The Last Stratagem is “to become personal, insulting, rude…It consists in passing from the subject of dispute, as from a lost game, to the disputant himself, and in some way attacking his person…in becoming personal you leave the subject altogether, and turn your attack to his person, by remarks of an offensive and spiteful character. It is an appeal from the virtues of the intellect to the virtues of the body, or to mere animalism.”

Schopenhauer notes that that the Last Stratagem requires no great skill. “This is a very popular trick, because everyone is able to carry it into effect.”

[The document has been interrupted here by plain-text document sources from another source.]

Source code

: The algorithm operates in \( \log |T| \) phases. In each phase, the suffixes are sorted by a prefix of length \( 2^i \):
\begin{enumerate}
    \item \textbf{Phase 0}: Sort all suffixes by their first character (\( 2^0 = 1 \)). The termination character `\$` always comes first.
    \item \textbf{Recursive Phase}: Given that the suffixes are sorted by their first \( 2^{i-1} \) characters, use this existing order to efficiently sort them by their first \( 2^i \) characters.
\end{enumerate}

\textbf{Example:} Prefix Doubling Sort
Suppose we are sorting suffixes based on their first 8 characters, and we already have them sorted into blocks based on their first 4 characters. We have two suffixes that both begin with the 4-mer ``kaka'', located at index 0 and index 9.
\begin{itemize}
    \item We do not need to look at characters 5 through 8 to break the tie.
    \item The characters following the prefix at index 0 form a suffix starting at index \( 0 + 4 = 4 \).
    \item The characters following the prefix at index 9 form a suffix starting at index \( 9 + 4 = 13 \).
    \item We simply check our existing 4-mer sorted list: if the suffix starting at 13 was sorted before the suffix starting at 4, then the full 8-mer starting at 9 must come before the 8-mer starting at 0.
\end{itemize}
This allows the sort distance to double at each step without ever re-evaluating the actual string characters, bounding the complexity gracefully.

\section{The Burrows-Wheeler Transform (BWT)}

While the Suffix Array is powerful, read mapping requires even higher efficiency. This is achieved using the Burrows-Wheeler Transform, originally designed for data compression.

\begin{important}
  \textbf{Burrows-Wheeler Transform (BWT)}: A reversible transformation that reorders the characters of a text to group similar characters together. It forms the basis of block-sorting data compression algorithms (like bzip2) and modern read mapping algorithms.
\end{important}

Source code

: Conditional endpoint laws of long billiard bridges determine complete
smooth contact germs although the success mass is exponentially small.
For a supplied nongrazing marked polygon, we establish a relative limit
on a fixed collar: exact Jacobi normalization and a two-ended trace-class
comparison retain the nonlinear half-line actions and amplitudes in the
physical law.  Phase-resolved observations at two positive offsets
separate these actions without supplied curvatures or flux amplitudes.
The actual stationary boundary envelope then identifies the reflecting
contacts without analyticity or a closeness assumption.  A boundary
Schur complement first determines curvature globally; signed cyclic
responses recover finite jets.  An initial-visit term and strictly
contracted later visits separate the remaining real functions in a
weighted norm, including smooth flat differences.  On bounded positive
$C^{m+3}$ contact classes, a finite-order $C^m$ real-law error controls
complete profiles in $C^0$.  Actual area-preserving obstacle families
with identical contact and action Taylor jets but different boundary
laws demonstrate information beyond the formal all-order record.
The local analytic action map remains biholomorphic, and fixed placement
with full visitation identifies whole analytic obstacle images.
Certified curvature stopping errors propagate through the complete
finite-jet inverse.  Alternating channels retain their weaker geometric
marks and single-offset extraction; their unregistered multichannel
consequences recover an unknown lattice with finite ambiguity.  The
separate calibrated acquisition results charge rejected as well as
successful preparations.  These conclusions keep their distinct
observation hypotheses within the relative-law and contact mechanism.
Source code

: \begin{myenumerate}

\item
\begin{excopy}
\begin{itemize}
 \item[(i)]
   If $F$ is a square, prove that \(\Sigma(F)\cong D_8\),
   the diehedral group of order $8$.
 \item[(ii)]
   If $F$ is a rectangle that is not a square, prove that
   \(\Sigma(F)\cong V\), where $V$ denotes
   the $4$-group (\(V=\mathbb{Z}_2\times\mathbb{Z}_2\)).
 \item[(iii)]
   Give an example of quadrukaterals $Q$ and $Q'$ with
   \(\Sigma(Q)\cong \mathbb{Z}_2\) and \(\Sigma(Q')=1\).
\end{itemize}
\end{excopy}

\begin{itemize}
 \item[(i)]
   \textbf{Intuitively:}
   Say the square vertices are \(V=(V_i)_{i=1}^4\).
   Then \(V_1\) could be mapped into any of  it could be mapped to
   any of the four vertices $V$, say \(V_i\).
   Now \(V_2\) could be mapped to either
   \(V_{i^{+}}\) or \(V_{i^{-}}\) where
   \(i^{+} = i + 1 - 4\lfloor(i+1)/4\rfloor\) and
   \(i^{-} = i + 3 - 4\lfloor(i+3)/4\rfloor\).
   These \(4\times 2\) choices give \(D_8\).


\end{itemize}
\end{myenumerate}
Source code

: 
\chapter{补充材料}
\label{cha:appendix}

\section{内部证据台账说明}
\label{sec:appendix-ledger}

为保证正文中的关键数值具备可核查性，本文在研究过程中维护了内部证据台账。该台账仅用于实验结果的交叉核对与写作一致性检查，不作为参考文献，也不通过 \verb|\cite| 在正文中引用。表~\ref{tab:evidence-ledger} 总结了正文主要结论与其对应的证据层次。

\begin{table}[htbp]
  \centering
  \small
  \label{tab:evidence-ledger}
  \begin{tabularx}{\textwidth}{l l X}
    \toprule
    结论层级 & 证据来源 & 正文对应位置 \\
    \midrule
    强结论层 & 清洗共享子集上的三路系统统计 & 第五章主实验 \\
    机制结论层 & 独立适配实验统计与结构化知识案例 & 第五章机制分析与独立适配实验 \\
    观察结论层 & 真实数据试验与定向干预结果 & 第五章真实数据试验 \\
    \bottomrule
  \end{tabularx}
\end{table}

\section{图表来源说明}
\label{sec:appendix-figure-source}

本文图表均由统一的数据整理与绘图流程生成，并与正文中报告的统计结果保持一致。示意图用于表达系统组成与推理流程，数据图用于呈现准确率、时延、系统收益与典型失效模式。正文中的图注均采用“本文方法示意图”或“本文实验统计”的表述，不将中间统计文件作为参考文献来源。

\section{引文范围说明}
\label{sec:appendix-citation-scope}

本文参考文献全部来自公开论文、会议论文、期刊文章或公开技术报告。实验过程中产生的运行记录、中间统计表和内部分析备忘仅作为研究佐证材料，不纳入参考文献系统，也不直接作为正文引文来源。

Rolnik’s argument that the bedroom tax was causing severe and unjustifiable suffering to some of the most vulnerable in society was backed up by evidence. Shapps may have effectively destroyed it by using Schopenhauer’s Last Stratagem. He will be pleased that, by use of this trick, he has “won”. 

Of course, the real losers will be the desperate people – many disabled, carers and children - whose plight Rolnik was highlighting.

If we did have a citizenry who had been taught to recognise Shapps’ trick for what it is, then he would not have been able to use it because it would have been met with widespread derision. He would have had to use proper arguments, such as some relevant facts. 

It would be perfectly possible to teach our children to recognise when people – including the powerful – are tricking them. What is lacking is the political will to do so. Perhaps, the powerful do not want a citizenry able to spot their bad arguments?